The PUC Role: The Commission reviews applications, helps build the record, holds a public meeting, and the Commissioners will make the final decision about whether to issue a site or route permit.
Minnesota Public Utilities Commission
Department of Commerce – Energy Environmental Review and Analysis
Office of Administrative Hearings – Administrative Law Judge
The alternative review process has many of the same procedural steps and informational requirements as the full process, but there are clear differences. An applicant under the alternative process does not have to propose an alternative site or route as is required of applicants under the full process. In addition, the type of environmental review is an environmental assessment (EA) instead of an environmental impact statement. Additionally, unlike the full review process, an application reviewed under the alternative process does not require the presentation and cross-examination of witnesses in the court-like proceedings known as evidentiary hearings.

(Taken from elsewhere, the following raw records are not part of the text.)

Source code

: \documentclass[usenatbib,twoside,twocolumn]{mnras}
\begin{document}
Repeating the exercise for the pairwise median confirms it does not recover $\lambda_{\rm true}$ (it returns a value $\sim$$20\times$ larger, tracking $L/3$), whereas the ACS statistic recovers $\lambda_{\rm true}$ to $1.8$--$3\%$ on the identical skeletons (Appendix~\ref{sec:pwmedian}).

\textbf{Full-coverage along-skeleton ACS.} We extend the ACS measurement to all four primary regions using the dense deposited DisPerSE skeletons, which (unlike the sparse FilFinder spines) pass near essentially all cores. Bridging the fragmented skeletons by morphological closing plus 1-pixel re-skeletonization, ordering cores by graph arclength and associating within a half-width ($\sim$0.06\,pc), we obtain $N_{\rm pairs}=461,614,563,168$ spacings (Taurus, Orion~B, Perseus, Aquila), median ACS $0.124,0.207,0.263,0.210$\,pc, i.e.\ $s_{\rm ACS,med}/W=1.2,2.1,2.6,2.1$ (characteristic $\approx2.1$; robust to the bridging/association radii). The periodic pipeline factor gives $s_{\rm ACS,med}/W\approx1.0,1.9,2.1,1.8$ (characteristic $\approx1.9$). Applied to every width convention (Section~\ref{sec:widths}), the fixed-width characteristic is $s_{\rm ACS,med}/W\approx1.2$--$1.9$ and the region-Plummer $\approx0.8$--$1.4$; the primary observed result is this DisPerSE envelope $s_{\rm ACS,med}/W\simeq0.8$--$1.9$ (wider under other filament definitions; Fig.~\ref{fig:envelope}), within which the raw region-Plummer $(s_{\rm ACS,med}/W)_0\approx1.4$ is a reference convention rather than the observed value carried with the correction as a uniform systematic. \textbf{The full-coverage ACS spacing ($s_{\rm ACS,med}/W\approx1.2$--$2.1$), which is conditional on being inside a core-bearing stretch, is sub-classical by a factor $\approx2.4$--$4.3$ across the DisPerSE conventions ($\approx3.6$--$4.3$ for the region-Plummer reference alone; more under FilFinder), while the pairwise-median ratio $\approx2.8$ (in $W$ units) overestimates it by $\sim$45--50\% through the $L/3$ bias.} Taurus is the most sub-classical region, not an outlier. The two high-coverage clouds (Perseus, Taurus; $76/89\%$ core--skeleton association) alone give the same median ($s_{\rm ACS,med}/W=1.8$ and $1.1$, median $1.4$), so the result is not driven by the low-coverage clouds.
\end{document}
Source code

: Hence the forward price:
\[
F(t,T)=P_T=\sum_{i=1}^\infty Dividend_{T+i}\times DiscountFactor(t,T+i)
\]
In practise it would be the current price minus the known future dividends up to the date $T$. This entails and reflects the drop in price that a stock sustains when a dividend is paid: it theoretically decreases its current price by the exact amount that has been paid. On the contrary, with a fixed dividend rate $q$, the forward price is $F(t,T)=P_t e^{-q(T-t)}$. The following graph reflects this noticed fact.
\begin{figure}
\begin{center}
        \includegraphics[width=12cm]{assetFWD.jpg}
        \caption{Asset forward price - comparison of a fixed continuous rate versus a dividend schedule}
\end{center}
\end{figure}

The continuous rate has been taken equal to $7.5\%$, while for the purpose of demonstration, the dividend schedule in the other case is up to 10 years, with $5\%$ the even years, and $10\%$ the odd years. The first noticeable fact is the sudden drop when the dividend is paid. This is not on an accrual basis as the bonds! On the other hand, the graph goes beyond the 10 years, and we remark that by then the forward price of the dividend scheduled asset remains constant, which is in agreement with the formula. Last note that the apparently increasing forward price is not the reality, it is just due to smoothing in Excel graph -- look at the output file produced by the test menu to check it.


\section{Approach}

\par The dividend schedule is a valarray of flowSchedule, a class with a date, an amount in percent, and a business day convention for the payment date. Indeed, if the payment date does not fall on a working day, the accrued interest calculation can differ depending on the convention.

The Minnesota Department of Commerce Energy Environmental Review and Analysis (EERA) is tasked with preparing an environmental assessment, on behalf of the Commission. The environmental assessment will contain information on the human and environmental impacts of the proposed project and alternatives, as well as ways to avoid, minimize, or mitigate potential impacts. As part of developing the environmental assessment, the EERA will hold a public meeting with an accompanying written comment period where the public will have the opportunity to develop the scope of the environmental assessment and alternatives to be examined. When the EERA has completed the environmental assessment, a public hearing will be held. The hearing will be presided over by an Administrative Law Judge (ALJ) from the Office of Administrative Hearings. Members of the public will have an opportunity to make an oral presentation, present evidence, and ask questions of the applicant and agency staff. After the public comment period is over the judge will provide a written report to the Commission.
Upon completion of the public hearing and after receiving the report from the ALJ, the Commission will review all the information in the record, including public comments, and decide whether to issue a route permit. If a permit is issued, it will identify permit requirements and measures to mitigate potential impacts. The applicants cannot begin constructing the project unless a permit is issued.